Hairspray! the musical was at Overture Center until last Sunday. I went to its opening night last Wednesday the 23rd and witnessed its brilliant, bopping, beauty.
Set in Baltimore in the early 1960’s, the story follows high schooler Tracy Turnblad, who is a “plus-sized” teen with a best friend named Penny. Tracy has an intense love for Baltimore’s Corny Collin’s TV dancing show, but after auditioning and getting rejected, Tracy meets a friendly group of dancing Black teens. Using the leader, Seaweed’s, moves to get on the show Tracy attempts to integrate the show, to the displeasure of the producer – Velma Von Tussle, while also pursuing a romance with the lead boy Link Larken. With support from Seaweed’s and her own family, Tracy conducts a dancing protest of the show. All get thrown in jail – that’s the end of the 75 minute act 1. In the second act, Tracy’s father pays the bond of all the locked up gals while Link later breaks Tracy out of solitary confinement. All eventually rally together and push to integrate the show during the nationally broadcast dance competition between Tracy and her rival Amber Von Tussle. Tracy and co. manage to beat the nepotic duo and all ends happily ever after.
In between all that are side show “I want” songs from Tracy, Link, the Von Tussles, and intense gospel reveries from Motormouth, Seaweed’s mom. The plot moves along at a swift pace for such a long show. Mostly dwelling on charming relationship songs between Tracy/Link, Penny/Seaweed, and others.
Hairspray fits into a habit of American History musical pastiche. It was originally written by king-of-camp John Waters as a comedy film in the late eighties, and later turned into a Broadway musical in 2002. The end result is a show that has design hallmarks and historical content, but the bare minimum of both. Hairspray certainly looks as if it is set in 1962, but without the help of detail and specificity in its design it ends up impact-less.
The shortcomings of the set design are certainly understandable. After all, these shows have practical concerns that force them to drive down costs. Touring Broadway shows are designed to compress their stock in order to minimize the amount of trucks needed to transport it to the next town. This means that a touring version of a show will never be quite as elaborate and rich as its On-Broadway cousin.
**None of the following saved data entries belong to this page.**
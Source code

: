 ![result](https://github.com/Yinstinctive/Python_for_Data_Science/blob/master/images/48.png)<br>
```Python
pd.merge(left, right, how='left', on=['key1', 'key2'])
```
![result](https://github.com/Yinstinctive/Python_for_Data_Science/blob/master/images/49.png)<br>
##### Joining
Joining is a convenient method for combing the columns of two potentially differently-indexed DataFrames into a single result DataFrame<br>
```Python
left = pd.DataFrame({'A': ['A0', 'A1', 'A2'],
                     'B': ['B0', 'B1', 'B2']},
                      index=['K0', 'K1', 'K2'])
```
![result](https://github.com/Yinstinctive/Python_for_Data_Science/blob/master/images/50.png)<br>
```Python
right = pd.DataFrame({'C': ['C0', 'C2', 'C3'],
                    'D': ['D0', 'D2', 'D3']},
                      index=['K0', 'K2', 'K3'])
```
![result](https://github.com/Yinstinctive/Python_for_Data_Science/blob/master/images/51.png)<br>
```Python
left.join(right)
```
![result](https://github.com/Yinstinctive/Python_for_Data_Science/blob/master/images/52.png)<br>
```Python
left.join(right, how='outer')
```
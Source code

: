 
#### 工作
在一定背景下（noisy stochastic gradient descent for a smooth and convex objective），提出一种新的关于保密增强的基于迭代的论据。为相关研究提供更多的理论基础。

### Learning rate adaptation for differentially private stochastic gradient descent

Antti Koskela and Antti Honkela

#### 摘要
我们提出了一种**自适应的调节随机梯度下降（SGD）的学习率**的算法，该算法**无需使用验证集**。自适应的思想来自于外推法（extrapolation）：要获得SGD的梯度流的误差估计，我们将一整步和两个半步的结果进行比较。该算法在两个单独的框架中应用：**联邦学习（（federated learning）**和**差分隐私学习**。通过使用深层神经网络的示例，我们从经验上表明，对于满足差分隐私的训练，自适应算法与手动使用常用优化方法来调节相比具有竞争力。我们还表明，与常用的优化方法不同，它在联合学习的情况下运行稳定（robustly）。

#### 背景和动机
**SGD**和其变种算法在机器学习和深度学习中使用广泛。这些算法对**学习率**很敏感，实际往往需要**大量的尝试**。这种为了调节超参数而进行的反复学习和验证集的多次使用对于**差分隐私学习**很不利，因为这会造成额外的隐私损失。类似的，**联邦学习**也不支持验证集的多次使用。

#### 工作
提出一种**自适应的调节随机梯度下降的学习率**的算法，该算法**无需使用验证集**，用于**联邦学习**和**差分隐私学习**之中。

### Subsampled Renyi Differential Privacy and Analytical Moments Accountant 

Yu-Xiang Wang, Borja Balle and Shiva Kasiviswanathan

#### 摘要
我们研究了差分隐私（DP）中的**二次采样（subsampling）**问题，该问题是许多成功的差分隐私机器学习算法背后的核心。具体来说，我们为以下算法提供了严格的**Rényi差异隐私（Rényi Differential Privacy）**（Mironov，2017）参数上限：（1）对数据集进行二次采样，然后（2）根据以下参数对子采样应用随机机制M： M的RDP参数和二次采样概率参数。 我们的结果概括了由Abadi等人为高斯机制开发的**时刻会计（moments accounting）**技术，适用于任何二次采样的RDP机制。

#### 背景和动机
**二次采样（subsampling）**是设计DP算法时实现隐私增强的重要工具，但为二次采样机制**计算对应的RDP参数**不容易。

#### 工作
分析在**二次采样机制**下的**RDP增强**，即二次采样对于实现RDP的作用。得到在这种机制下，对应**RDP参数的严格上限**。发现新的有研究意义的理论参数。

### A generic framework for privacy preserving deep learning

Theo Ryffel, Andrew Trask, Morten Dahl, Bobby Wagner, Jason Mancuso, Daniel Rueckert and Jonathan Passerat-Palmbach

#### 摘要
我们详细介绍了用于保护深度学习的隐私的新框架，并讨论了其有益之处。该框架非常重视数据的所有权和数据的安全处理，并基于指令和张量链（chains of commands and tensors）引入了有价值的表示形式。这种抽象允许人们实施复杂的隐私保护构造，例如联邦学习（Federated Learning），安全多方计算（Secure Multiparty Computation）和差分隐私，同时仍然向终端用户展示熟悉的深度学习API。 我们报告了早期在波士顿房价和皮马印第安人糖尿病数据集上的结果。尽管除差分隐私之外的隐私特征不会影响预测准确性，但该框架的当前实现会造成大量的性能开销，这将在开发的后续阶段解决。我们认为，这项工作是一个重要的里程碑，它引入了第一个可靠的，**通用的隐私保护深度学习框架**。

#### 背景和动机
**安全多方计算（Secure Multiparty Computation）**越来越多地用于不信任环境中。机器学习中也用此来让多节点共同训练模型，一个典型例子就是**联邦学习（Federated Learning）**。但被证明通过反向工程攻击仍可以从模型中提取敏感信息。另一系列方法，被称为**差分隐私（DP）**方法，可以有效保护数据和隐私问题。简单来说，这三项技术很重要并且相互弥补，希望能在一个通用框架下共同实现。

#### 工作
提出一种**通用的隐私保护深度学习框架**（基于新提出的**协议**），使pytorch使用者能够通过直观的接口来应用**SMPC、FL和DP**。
Therefore, Hairspray contains numerous small roll-on sets that never fulfill a rich dramatic purpose.
I enjoyed seeing what the production DID achieve given these restrictions. Of particular note are the “practical” lighting fixtures. The wireless control of these battery powered lights added to the action on stage. Corny Collin’s podium had chasing-style marquee lights that responded to the music and choreography of the actors. Also, the TV in Tracy Turnblad’s house lit up the actresses faces in a beautiful, flickering light that made me excited for the corny show as they were.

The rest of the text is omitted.